TASK DESCRIPTION | Within the records below, how many lines contain "frac"? The answer is that number alone.

● ● ●

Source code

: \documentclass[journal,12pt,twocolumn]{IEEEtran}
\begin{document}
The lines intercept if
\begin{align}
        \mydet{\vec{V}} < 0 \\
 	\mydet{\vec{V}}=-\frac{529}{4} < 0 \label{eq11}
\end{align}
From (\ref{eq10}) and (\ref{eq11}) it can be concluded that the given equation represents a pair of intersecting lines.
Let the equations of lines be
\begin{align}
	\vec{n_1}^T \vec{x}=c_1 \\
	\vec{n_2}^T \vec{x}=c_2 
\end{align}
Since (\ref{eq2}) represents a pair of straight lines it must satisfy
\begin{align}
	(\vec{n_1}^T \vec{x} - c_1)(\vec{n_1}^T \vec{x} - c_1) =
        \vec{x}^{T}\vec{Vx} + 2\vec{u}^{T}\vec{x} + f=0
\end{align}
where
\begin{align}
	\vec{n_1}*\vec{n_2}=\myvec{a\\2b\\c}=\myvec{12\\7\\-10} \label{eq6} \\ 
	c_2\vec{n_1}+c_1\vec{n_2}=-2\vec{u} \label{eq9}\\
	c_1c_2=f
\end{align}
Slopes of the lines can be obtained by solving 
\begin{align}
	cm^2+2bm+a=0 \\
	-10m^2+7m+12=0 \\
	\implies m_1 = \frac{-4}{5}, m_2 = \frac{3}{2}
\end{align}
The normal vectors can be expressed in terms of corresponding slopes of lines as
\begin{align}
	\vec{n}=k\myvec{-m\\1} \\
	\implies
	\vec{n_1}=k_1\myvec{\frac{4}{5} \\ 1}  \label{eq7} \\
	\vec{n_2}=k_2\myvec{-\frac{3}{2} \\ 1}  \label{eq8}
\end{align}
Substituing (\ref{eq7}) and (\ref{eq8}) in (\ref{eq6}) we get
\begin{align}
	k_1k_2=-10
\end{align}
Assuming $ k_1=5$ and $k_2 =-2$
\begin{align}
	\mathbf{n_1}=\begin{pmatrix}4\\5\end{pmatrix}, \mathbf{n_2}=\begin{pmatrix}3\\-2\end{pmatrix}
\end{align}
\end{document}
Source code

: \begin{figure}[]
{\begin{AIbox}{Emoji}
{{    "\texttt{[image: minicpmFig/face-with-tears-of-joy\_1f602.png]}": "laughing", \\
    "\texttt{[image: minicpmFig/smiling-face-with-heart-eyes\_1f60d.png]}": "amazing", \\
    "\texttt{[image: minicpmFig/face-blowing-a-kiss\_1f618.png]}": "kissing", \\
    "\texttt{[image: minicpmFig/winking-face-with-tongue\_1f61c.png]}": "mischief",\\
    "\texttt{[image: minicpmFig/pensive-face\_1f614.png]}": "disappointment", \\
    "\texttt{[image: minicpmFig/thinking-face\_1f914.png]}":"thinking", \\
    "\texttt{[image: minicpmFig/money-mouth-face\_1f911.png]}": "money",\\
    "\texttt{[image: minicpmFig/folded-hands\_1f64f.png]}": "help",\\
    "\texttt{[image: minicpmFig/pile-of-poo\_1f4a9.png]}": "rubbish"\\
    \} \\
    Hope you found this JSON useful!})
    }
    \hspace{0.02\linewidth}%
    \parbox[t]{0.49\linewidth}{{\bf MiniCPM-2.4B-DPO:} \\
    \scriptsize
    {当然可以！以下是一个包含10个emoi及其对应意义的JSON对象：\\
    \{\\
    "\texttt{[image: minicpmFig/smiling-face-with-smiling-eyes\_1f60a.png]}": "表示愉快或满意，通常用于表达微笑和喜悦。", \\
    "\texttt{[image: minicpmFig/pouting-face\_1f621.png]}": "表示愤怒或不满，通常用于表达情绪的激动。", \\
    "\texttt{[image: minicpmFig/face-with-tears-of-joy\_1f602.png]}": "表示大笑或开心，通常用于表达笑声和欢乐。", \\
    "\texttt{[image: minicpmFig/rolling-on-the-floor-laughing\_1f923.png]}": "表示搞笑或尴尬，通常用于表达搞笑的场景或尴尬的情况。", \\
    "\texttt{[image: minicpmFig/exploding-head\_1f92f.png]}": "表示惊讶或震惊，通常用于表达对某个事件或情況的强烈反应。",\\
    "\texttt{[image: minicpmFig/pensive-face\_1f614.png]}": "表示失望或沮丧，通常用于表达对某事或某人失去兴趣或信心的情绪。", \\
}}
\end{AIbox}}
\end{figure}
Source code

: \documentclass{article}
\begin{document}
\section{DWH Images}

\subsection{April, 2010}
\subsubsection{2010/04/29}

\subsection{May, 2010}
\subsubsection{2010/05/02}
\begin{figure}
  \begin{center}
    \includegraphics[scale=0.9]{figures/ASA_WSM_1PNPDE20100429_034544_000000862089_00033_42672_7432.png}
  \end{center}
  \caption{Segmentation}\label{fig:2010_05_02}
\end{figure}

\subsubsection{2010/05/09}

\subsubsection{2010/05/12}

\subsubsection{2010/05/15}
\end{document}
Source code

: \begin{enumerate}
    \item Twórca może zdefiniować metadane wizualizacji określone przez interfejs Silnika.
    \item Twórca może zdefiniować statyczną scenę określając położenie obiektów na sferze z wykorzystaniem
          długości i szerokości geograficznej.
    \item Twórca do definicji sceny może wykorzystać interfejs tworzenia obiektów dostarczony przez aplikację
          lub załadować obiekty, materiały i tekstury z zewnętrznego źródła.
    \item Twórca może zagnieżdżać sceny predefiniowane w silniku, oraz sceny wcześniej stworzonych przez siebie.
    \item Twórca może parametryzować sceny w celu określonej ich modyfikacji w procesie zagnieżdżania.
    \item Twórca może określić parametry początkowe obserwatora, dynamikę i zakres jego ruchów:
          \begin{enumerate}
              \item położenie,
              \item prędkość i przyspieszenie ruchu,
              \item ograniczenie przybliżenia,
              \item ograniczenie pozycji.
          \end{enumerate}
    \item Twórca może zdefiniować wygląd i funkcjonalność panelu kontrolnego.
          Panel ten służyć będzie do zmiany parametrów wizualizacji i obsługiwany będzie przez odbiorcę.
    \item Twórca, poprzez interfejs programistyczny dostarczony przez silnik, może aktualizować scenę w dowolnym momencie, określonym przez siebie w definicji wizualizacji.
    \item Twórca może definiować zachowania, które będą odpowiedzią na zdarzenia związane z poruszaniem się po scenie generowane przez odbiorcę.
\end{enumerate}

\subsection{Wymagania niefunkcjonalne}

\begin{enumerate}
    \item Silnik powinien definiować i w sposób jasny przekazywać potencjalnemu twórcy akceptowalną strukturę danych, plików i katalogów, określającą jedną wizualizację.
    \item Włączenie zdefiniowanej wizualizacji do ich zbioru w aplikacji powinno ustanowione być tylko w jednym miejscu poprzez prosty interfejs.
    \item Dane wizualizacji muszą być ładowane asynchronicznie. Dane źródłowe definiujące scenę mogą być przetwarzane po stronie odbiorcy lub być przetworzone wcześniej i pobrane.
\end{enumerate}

● ● ●

RESULT FOR THIS TASK | 4